Search the entries below for the word "cycle", then copy each line in which it is found.

**DATA:**
= Beginning of Section =

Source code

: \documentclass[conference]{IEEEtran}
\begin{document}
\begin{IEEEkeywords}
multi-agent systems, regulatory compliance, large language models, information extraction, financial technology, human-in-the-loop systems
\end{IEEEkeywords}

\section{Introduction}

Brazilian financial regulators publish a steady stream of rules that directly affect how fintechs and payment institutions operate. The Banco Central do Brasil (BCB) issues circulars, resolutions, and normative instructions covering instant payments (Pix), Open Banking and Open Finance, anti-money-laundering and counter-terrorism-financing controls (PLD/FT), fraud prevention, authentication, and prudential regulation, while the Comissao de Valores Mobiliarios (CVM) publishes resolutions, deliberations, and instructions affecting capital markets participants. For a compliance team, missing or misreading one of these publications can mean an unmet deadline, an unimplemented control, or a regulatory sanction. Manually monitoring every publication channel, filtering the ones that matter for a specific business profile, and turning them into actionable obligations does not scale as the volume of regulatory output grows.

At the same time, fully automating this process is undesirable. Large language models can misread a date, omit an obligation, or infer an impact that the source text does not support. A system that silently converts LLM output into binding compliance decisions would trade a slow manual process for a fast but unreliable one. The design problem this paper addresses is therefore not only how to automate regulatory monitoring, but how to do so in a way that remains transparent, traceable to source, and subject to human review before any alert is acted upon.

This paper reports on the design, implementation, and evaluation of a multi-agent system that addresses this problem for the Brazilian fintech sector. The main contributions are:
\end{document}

= End of Section =
= Beginning of Section =

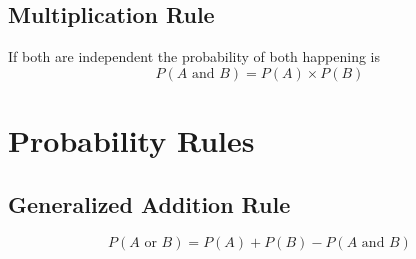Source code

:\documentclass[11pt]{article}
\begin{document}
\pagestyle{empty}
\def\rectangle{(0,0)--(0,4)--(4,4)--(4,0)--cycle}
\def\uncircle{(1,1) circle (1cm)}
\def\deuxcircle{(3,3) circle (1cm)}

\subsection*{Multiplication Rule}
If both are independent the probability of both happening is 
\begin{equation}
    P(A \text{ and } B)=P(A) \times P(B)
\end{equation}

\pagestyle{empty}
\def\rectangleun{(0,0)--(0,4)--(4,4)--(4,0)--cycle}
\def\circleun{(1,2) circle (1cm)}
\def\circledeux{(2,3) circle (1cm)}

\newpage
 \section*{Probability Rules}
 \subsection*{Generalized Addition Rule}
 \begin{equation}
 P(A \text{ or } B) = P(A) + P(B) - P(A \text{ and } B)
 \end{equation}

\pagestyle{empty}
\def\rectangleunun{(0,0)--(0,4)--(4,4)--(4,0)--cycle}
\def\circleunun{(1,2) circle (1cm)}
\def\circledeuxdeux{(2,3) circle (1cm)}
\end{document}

= End of Section =

**RESULT FOR THIS EXERCISE:**
\def\rectangle{(0,0)--(0,4)--(4,4)--(4,0)--cycle}
\def\rectangleun{(0,0)--(0,4)--(4,4)--(4,0)--cycle}
\def\rectangleunun{(0,0)--(0,4)--(4,4)--(4,0)--cycle}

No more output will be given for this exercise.